What does this leave us with? The selection of the electric power system is now the biggest unknown. The question I hear from most people now is, "What motor do I use?"

Today, you can fly a 20lb plane on an electric power system for less than $400. New ESCs allow for 12s (12-cell) Lithium packs to provide up to 7 h.p.! One of the biggest confusions for most people selecting an electric motor is, "What is a watt?" The glow guys are used to horsepower and electric power systems are measured in watts. (1 h.p. = 746 watts or about 750 watts)
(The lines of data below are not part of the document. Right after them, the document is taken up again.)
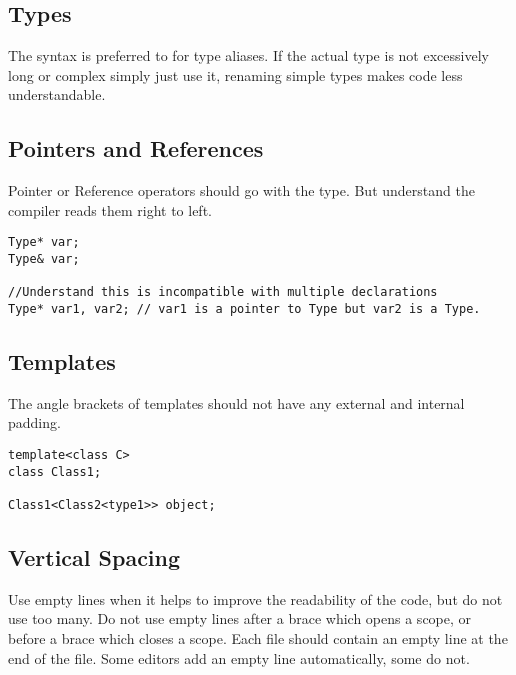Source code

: \subsection{Types}
The  syntax is preferred to  for type aliases.
If the actual type is not excessively long or complex simply just use it, renaming simple types makes code less understandable.

\subsection{Pointers and References}
Pointer or Reference operators should go with the type. But understand the compiler reads them right to left.

\begin{lstlisting}
Type* var;
Type& var;

//Understand this is incompatible with multiple declarations
Type* var1, var2; // var1 is a pointer to Type but var2 is a Type.
\end{lstlisting}

\subsection{Templates}
The angle brackets of templates should not have any external and internal padding.
\begin{lstlisting}
template<class C>
class Class1;

Class1<Class2<type1>> object;
\end{lstlisting}

\subsection{Vertical Spacing}
Use empty lines when it helps to improve the readability of the code, but do not use too many.
Do not use empty lines after a brace which opens a scope,
or before a brace which closes a scope.
Each file should contain an empty line at the end of the file.
Some editors add an empty line automatically, some do not.

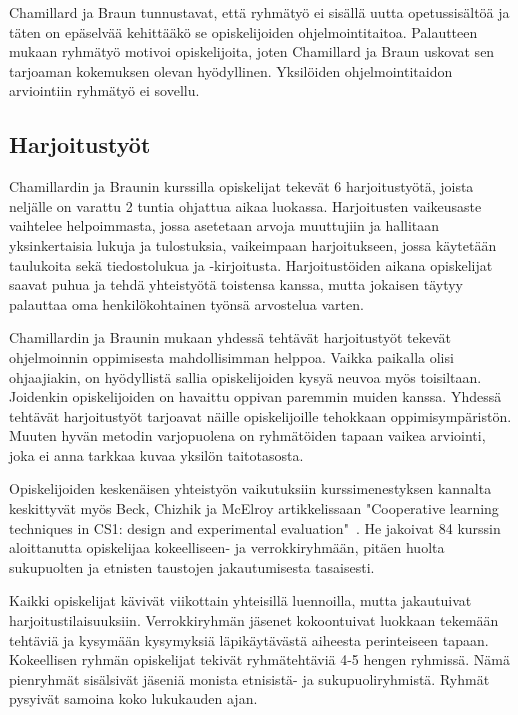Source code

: \documentclass[finnish]{../tktltiki2}
\theoremstyle{definition}
\theoremstyle{remark}
\begin{document}
Chamillard ja Braun tunnustavat, että ryhmätyö ei sisällä uutta opetussisältöä ja täten on epäselvää kehittääkö se opiskelijoiden ohjelmointitaitoa. Palautteen mukaan ryhmätyö motivoi opiskelijoita, joten Chamillard ja Braun uskovat sen tarjoaman kokemuksen olevan hyödyllinen. Yksilöiden ohjelmointitaidon arviointiin ryhmätyö ei sovellu.

\subsection{Harjoitustyöt}

Chamillardin ja Braunin kurssilla opiskelijat tekevät 6 harjoitustyötä, joista neljälle on varattu 2 tuntia ohjattua aikaa luokassa. Harjoitusten vaikeusaste vaihtelee helpoimmasta, jossa asetetaan arvoja muuttujiin ja hallitaan yksinkertaisia lukuja ja tulostuksia, vaikeimpaan harjoitukseen, jossa käytetään taulukoita sekä tiedostolukua ja -kirjoitusta. Harjoitustöiden aikana opiskelijat saavat puhua ja tehdä yhteistyötä toistensa kanssa, mutta jokaisen täytyy palauttaa oma henkilökohtainen työnsä arvostelua varten.

Chamillardin ja Braunin mukaan yhdessä tehtävät harjoitustyöt tekevät ohjelmoinnin oppimisesta mahdollisimman helppoa. Vaikka paikalla olisi ohjaajiakin, on hyödyllistä sallia opiskelijoiden kysyä neuvoa myös toisiltaan. Joidenkin opiskelijoiden on havaittu oppivan paremmin muiden kanssa. Yhdessä tehtävät harjoitustyöt tarjoavat näille opiskelijoille tehokkaan oppimisympäristön. Muuten hyvän metodin varjopuolena on ryhmätöiden tapaan vaikea arviointi, joka ei anna tarkkaa kuvaa yksilön taitotasosta.

Opiskelijoiden keskenäisen yhteistyön vaikutuksiin kurssimenestyksen kannalta keskittyvät myös Beck, Chizhik ja McElroy artikkelissaan "Cooperative learning techniques in CS1: design and experimental evaluation"~\cite{BCM05}. He jakoivat 84 kurssin aloittanutta opiskelijaa kokeelliseen- ja verrokkiryhmään, pitäen huolta sukupuolten ja etnisten taustojen jakautumisesta tasaisesti.

Kaikki opiskelijat kävivät viikottain yhteisillä luennoilla, mutta jakautuivat harjoitustilaisuuksiin. Verrokkiryhmän jäsenet kokoontuivat luokkaan tekemään tehtäviä ja kysymään kysymyksiä läpikäytävästä aiheesta perinteiseen tapaan. Kokeellisen ryhmän opiskelijat tekivät ryhmätehtäviä 4-5 hengen ryhmissä. Nämä pienryhmät sisälsivät jäseniä monista etnisistä- ja sukupuoliryhmistä. Ryhmät pysyivät samoina koko lukukauden ajan.
\end{document}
Power Level in Watts equals Voltage x Current where the voltage is affected by cell count and the current is affected by prop size and throttle setting, but, these interactions are not exclusive to each other as one can affect the other. Instead of tuning a carburetor on a fueled engine by listening to the sound by ear, the wattmeter now becomes the primary tool for measuring the power of an electric motor system. Watt meters measure power input (not watts to the prop). Since brushless motors are around 80% - 90% efficient, most of the power gets to the prop.

What's so easy about selecting an electric motor?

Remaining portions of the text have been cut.